I’m training a GAN to make some experiments with the discriminator. For that reason, I save the checkpoint of the discriminator and generator each epoch using
# do checkpointing
torch.save(generator.state_dict(), '%s/generator_epoch_{}.pth'.format(str(log_epoch)) % (checkpointdir))
torch.save(discriminator.state_dict(), '%s/discriminator_epoch_{}.pth'.format(str(log_epoch)) % (checkpointdir))
as recommended. Now after training I’m loading the discriminator to do my experiments with it, but no matter which epoch, it fails to recognize any image I’m feeding it as real. I use the same network as the one I trained with (otherwise it would give me an error anyway, wouldn’t it?).
I do the loading as
discriminator = dcgm.DiscriminatorNet(nc=nc, alpha=opt.alpha, ndf=128, ngpu=ngpu)

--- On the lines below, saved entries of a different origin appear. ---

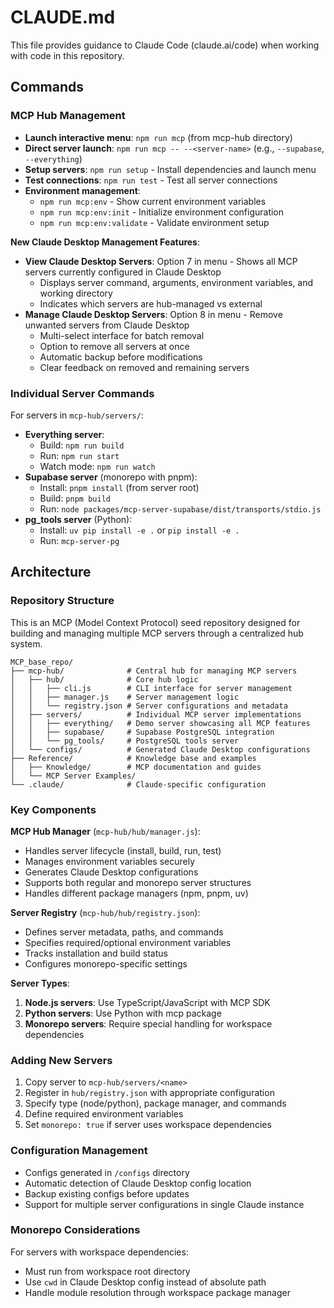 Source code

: # CLAUDE.md

This file provides guidance to Claude Code (claude.ai/code) when working with code in this repository.

## Commands

### MCP Hub Management
- **Launch interactive menu**: `npm run mcp` (from mcp-hub directory)
- **Direct server launch**: `npm run mcp -- --<server-name>` (e.g., `--supabase`, `--everything`)
- **Setup servers**: `npm run setup` - Install dependencies and launch menu
- **Test connections**: `npm run test` - Test all server connections
- **Environment management**:
  - `npm run mcp:env` - Show current environment variables
  - `npm run mcp:env:init` - Initialize environment configuration
  - `npm run mcp:env:validate` - Validate environment setup

**New Claude Desktop Management Features**:
- **View Claude Desktop Servers**: Option 7 in menu - Shows all MCP servers currently configured in Claude Desktop
  - Displays server command, arguments, environment variables, and working directory
  - Indicates which servers are hub-managed vs external
- **Manage Claude Desktop Servers**: Option 8 in menu - Remove unwanted servers from Claude Desktop
  - Multi-select interface for batch removal
  - Option to remove all servers at once
  - Automatic backup before modifications
  - Clear feedback on removed and remaining servers

### Individual Server Commands
For servers in `mcp-hub/servers/`:
- **Everything server**: 
  - Build: `npm run build`
  - Run: `npm run start`
  - Watch mode: `npm run watch`
- **Supabase server** (monorepo with pnpm):
  - Install: `pnpm install` (from server root)
  - Build: `pnpm build`
  - Run: `node packages/mcp-server-supabase/dist/transports/stdio.js`
- **pg_tools server** (Python):
  - Install: `uv pip install -e .` or `pip install -e .`
  - Run: `mcp-server-pg`

## Architecture

### Repository Structure
This is an MCP (Model Context Protocol) seed repository designed for building and managing multiple MCP servers through a centralized hub system.

```
MCP_base_repo/
├── mcp-hub/              # Central hub for managing MCP servers
│   ├── hub/              # Core hub logic
│   │   ├── cli.js        # CLI interface for server management
│   │   ├── manager.js    # Server management logic
│   │   └── registry.json # Server configurations and metadata
│   ├── servers/          # Individual MCP server implementations
│   │   ├── everything/   # Demo server showcasing all MCP features
│   │   ├── supabase/     # Supabase PostgreSQL integration
│   │   └── pg_tools/     # PostgreSQL tools server
│   └── configs/          # Generated Claude Desktop configurations
├── Reference/            # Knowledge base and examples
│   ├── Knowledge/        # MCP documentation and guides
│   └── MCP Server Examples/
└── .claude/              # Claude-specific configuration
```

### Key Components

**MCP Hub Manager** (`mcp-hub/hub/manager.js`):
- Handles server lifecycle (install, build, run, test)
- Manages environment variables securely
- Generates Claude Desktop configurations
- Supports both regular and monorepo server structures
- Handles different package managers (npm, pnpm, uv)

**Server Registry** (`mcp-hub/hub/registry.json`):
- Defines server metadata, paths, and commands
- Specifies required/optional environment variables
- Tracks installation and build status
- Configures monorepo-specific settings

**Server Types**:
1. **Node.js servers**: Use TypeScript/JavaScript with MCP SDK
2. **Python servers**: Use Python with mcp package
3. **Monorepo servers**: Require special handling for workspace dependencies

### Adding New Servers
1. Copy server to `mcp-hub/servers/<name>`
2. Register in `hub/registry.json` with appropriate configuration
3. Specify type (node/python), package manager, and commands
4. Define required environment variables
5. Set `monorepo: true` if server uses workspace dependencies

### Configuration Management
- Configs generated in `/configs` directory
- Automatic detection of Claude Desktop config location
- Backup existing configs before updates
- Support for multiple server configurations in single Claude instance

### Monorepo Considerations
For servers with workspace dependencies:
- Must run from workspace root directory
- Use `cwd` in Claude Desktop config instead of absolute path
- Handle module resolution through workspace package manager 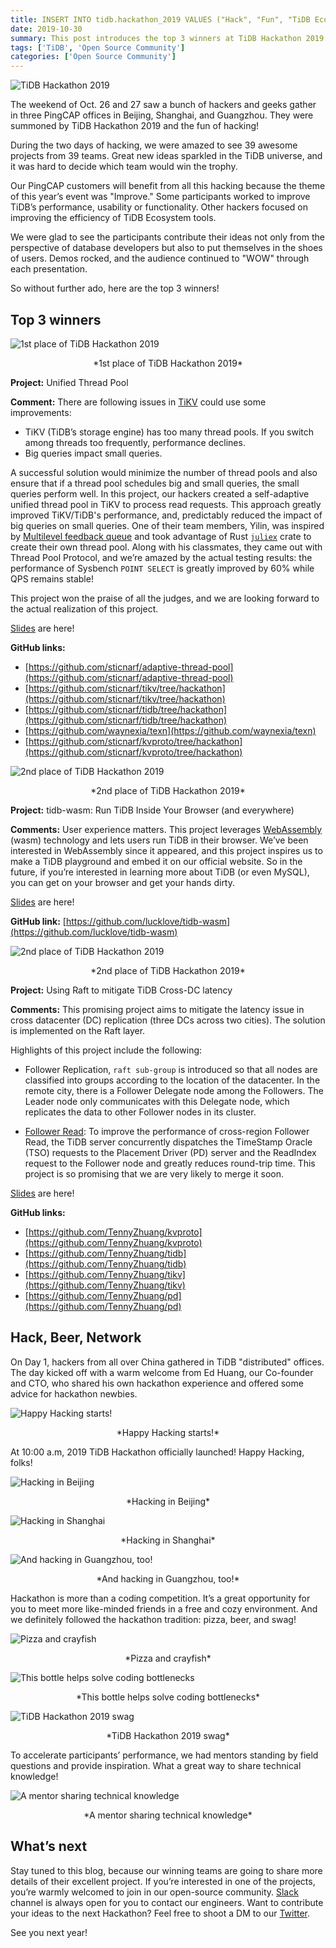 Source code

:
 ```yaml
---
title: INSERT INTO tidb.hackathon_2019 VALUES ("Hack", "Fun", "TiDB Ecosystem")
date: 2019-10-30
summary: This post introduces the top 3 winners at TiDB Hackathon 2019 and the cozy and friendly environment of this meeting. 
tags: ['TiDB', 'Open Source Community']
categories: ['Open Source Community']
--- 
```


![TiDB Hackathon 2019](media/tidb-hackathon-2019.png)

The weekend of Oct. 26 and 27 saw a bunch of hackers and geeks gather in three PingCAP offices in Beijing, Shanghai, and Guangzhou. They were summoned by TiDB Hackathon 2019 and the fun of hacking!

During the two days of hacking, we were amazed to see 39 awesome projects from 39 teams. Great new ideas sparkled in the TiDB universe, and it was hard to decide which team would win the trophy. 

Our PingCAP customers will benefit from all this hacking because the theme of this year’s event was "Improve." Some participants worked to improve TiDB’s performance, usability or functionality. Other hackers focused on improving the efficiency of TiDB Ecosystem tools. 

We were glad to see the participants contribute their ideas not only from the perspective of database developers but also to put themselves in the shoes of users. Demos rocked, and the audience continued to "WOW" through each presentation. 

So without further ado, here are the top 3 winners!

## Top 3 winners

![1st place of TiDB Hackathon 2019](media/1st-place-of-tidb-hackathon-2019.png)
<center> *1st place of TiDB Hackathon 2019* </center>

**Project:** Unified Thread Pool

**Comment:** There are following issues in [TiKV](https://tikv.org/) could use some improvements:

* TiKV (TiDB’s storage engine) has too many thread pools. If you switch among threads too frequently, performance declines.
* Big queries impact small queries.

A successful solution would minimize the number of thread pools and also ensure that if a thread pool schedules big and small queries, the small queries perform well. In this project, our hackers created a self-adaptive unified thread pool in TiKV to process read requests. This approach greatly improved TiKV/TiDB's performance, and, predictably reduced the impact of big queries on small queries. One of their team members, Yilin, was inspired by [Multilevel feedback queue](https://en.wikipedia.org/wiki/Multilevel_feedback_queue) and took advantage of Rust [`juliex`](https://github.com/withoutboats/juliex) crate to create their own thread pool. Along with his classmates, they came out with Thread Pool Protocol, and we’re amazed by the actual testing results: the performance of Sysbench `POINT SELECT` is greatly improved by 60% while QPS remains stable! 

This project won the praise of all the judges, and we are looking forward to the actual realization of this project.

[Slides](https://cdn2.hubspot.net/hubfs/4466002/Unified%20Thread%20Pool.pdf) are here!

**GitHub links:**	

* [https://github.com/sticnarf/adaptive-thread-pool](https://github.com/sticnarf/adaptive-thread-pool) 
* [https://github.com/sticnarf/tikv/tree/hackathon](https://github.com/sticnarf/tikv/tree/hackathon) 
* [https://github.com/sticnarf/tidb/tree/hackathon](https://github.com/sticnarf/tidb/tree/hackathon)
* [https://github.com/waynexia/texn](https://github.com/waynexia/texn) 
* [https://github.com/sticnarf/kvproto/tree/hackathon](https://github.com/sticnarf/kvproto/tree/hackathon) 

![2nd place of TiDB Hackathon 2019](media/2nd-place-of-tidb-hackathon-2019.png)
<center> *2nd place of TiDB Hackathon 2019* </center>

**Project:** tidb-wasm: Run TiDB Inside Your Browser (and everywhere)

**Comments:** User experience matters. This project leverages [WebAssembly](https://en.wikipedia.org/wiki/WebAssembly) (wasm) technology and lets users run TiDB in their browser. We’ve been interested in WebAssembly since it appeared, and this project inspires us to make a TiDB playground and embed it on our official website. So in the future, if you’re interested in learning more about TiDB (or even MySQL), you can get on your browser and get your hands dirty. 

[Slides](https://cdn2.hubspot.net/hubfs/4466002/tidb-wasm.pdf) are here!

**GitHub link:** [https://github.com/lucklove/tidb-wasm](https://github.com/lucklove/tidb-wasm) 

![2nd place of TiDB Hackathon 2019](media/using-raft-to-mitigate-tidb-cross-dc-latency.png)
<center> *2nd place of TiDB Hackathon 2019* </center>

**Project:** Using Raft to mitigate TiDB Cross-DC latency

**Comments:** This promising project aims to mitigate the latency issue in cross datacenter (DC) replication (three DCs across two cities). The solution is implemented on the Raft layer. 

Highlights of this project include the following: 

* Follower Replication, `raft sub-group` is introduced so that all nodes are classified into groups according to the location of the datacenter. In the remote city, there is a Follower Delegate node among the Followers. The Leader node only communicates with this Delegate node, which replicates the data to other Follower nodes in its cluster. 

* [Follower Read](https://github.com/tikv/tikv/pull/5051): To improve the performance of cross-region Follower Read, the TiDB server concurrently dispatches the TimeStamp Oracle (TSO) requests to the Placement Driver (PD) server and the ReadIndex request to the Follower node and greatly reduces round-trip time. This project is so promising that we are very likely to merge it soon. 

[Slides](https://cdn2.hubspot.net/hubfs/4466002/Solution%20for%20Cross%20Datacenter%20Replication.pdf) are here!

**GitHub links:**

* [https://github.com/TennyZhuang/kvproto](https://github.com/TennyZhuang/kvproto)
* [https://github.com/TennyZhuang/tidb](https://github.com/TennyZhuang/tidb) 
* [https://github.com/TennyZhuang/tikv](https://github.com/TennyZhuang/tikv) 
* [https://github.com/TennyZhuang/pd](https://github.com/TennyZhuang/pd) 

## Hack, Beer, Network

On Day 1, hackers from all over China gathered in TiDB "distributed" offices. The day kicked off with a warm welcome from Ed Huang, our Co-founder and CTO, who shared his own hackathon experience and offered some advice for hackathon newbies. 

![Happy Hacking starts!](media/happy-hacking-starts.png)
<center> *Happy Hacking starts!* </center>

At 10:00 a.m, 2019 TiDB Hackathon officially launched! Happy Hacking, folks!

![Hacking in Beijing](media/hacking-in-beijing.png)
<center> *Hacking in Beijing* </center>

![Hacking in Shanghai](media/hacking-in-shanghai.png)
<center> *Hacking in Shanghai* </center>

![And hacking in Guangzhou, too!](media/hacking-in-guangzhou.png)
<center> *And hacking in Guangzhou, too!* </center>

Hackathon is more than a coding competition. It’s a great opportunity for you to meet more like-minded friends in a free and cozy environment. And we definitely followed the hackathon tradition: pizza, beer, and swag!

![Pizza and crayfish](media/pizza-and-crayfish.png)
<center> *Pizza and crayfish* </center>

![This bottle helps solve coding bottlenecks](media/this-bottle-helps-solve-coding-bottlenecks.png)
<center> *This bottle helps solve coding bottlenecks* </center>

![TiDB Hackathon 2019 swag](media/tidb-hackathon-2019-swag.png)
<center> *TiDB Hackathon 2019 swag* </center>

To accelerate participants’ performance, we had mentors standing by field questions and provide inspiration. What a great way to share technical knowledge!

![A mentor sharing technical knowledge](media/a-mentor-sharing-technical-knowledge.png)
<center> *A mentor sharing technical knowledge* </center>

## What’s next

Stay tuned to this blog, because our winning teams are going to share more details of their excellent project. If you’re interested in one of the projects, you’re warmly welcomed to join in our open-source community. [Slack](https://pingcap.com/tidbslack) channel is always open for you to contact our engineers. Want to contribute your ideas to the next Hackathon? Feel free to shoot a DM to our [Twitter](https://twitter.com/PingCAP). 

See you next year!
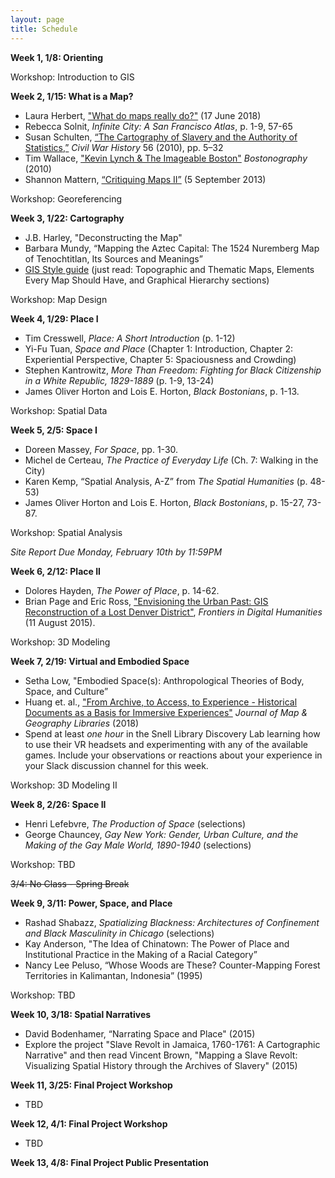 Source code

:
 ```yaml
---
layout: page
title: Schedule
---
```


**Week 1, 1/8: Orienting**

Workshop: Introduction to GIS

**Week 2, 1/15: What is a Map?**
- Laura Herbert, ["What do maps really do?"](https://www.thoughtco.com/what-do-maps-really-do-4088786) (17 June 2018)
- Rebecca Solnit, *Infinite City: A San Francisco Atlas*, p. 1-9, 57-65
- Susan Schulten, [“The Cartography of Slavery and the Authority of Statistics,”](http://www.mappingthenation.com/blog/wp-content/uploads/Cartography-of-Slavery.pdf) *Civil War History* 56 (2010), pp. 5–32
- Tim Wallace, ["Kevin Lynch & The Imageable Boston"](http://bostonography.com/2010/kevin-lynch-the-imageable-boston/) *Bostonography* (2010)
- Shannon Mattern, [“Critiquing Maps II”](https://wordsinspace.net/shannon/2013/09/05/critiquing-maps-ii/) (5 September 2013)

Workshop: Georeferencing

**Week 3, 1/22: Cartography**
- J.B. Harley, "Deconstructing the Map"
- Barbara Mundy, “Mapping the Aztec Capital: The 1524 Nuremberg Map of Tenochtitlan, Its Sources and Meanings”
- [GIS Style guide](http://www.gismanual.com/style/) (just read: Topographic and Thematic Maps, Elements Every Map Should Have, and Graphical Hierarchy sections)

Workshop: Map Design

**Week 4, 1/29: Place I**
- Tim Cresswell, *Place: A Short Introduction* (p. 1-12)
- Yi-Fu Tuan, *Space and Place* (Chapter 1: Introduction, Chapter 2: Experiential Perspective, Chapter 5: Spaciousness and Crowding)
- Stephen Kantrowitz, *More Than Freedom: Fighting for Black Citizenship in a White Republic, 1829-1889* (p. 1-9, 13-24)
- James Oliver Horton and Lois E. Horton, *Black Bostonians*, p. 1-13.

Workshop: Spatial Data

**Week 5, 2/5: Space I**
- Doreen Massey, *For Space*, pp. 1-30.
- Michel de Certeau, *The Practice of Everyday Life* (Ch. 7: Walking in the City)
- Karen Kemp, “Spatial Analysis, A-Z” from *The Spatial Humanities* (p. 48-53)
- James Oliver Horton and Lois E. Horton, *Black Bostonians*, p. 15-27, 73-87.

Workshop: Spatial Analysis

*Site Report Due Monday, February 10th by 11:59PM*

**Week 6, 2/12: Place II**
- Dolores Hayden, *The Power of Place*, p. 14-62.
- Brian Page and Eric Ross, ["Envisioning the Urban Past: GIS Reconstruction of a Lost Denver District"](https://www.frontiersin.org/articles/10.3389/fdigh.2015.00003/full), *Frontiers in Digital Humanities* (11 August 2015).

Workshop: 3D Modeling

**Week 7, 2/19: Virtual and Embodied Space**
- Setha Low, "Embodied Space(s): Anthropological Theories of Body, Space, and Culture”
- Huang et. al., ["From Archive, to Access, to Experience - Historical Documents as a Basis for Immersive Experiences"](https://doi.org/10.1080/15420353.2018.1498427) *Journal of Map & Geography Libraries* (2018)
- Spend at least *one hour* in the Snell Library Discovery Lab learning how to use their VR headsets and experimenting with any of the available games. Include your observations or reactions about your experience in your Slack discussion channel for this week.

Workshop: 3D Modeling II

**Week 8, 2/26: Space II**
- Henri Lefebvre, *The Production of Space* (selections)
- George Chauncey, *Gay New York: Gender, Urban Culture, and the Making of the Gay Male World, 1890-1940* (selections)

Workshop: TBD

~~3/4: No Class - Spring Break~~

**Week 9, 3/11: Power, Space, and Place**
- Rashad Shabazz, *Spatializing Blackness: Architectures of Confinement and Black Masculinity in Chicago* (selections)
- Kay Anderson, "The Idea of Chinatown: The Power of Place and Institutional Practice in the Making of a Racial Category”
- Nancy Lee Peluso, “Whose Woods are These? Counter-Mapping Forest Territories in Kalimantan, Indonesia” (1995)

Workshop: TBD

**Week 10, 3/18: Spatial Narratives**
- David Bodenhamer, “Narrating Space and Place" (2015)
- Explore the project "Slave Revolt in Jamaica, 1760-1761: A Cartographic Narrative" and then read Vincent Brown, "Mapping a Slave Revolt: Visualizing Spatial History through the Archives of Slavery" (2015)

**Week 11, 3/25: Final Project Workshop**
- TBD

**Week 12, 4/1: Final Project Workshop**
- TBD

**Week 13, 4/8: Final Project Public Presentation**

dict = torch.load(opt.loadD, map_location='cuda:0' if torch.cuda.is_available() else 'cpu')
discriminator.load_state_dict(dict)
discriminator.to(gpu)
I have logged the discriminators output during the run, and it is able to discriminate just as it should. The generator also learns as it’s supposed to, and I can generate images using the loaded checkpoint.
I’ve actually had the same issue with my generator, which I still have not logically resolved, it just started working with a different run.
I’m starting to get pretty desperate at this point!
Additional information:
I’m training on Pytorch 0.4.1 and loading on Pytorch 0.4.0.
The batch norm parameters are removed while loading like this:
if torch.__version__ == '0.4.0':
del dict['net.1.bn2.num_batches_tracked']
...
as many as it needs
Thanks!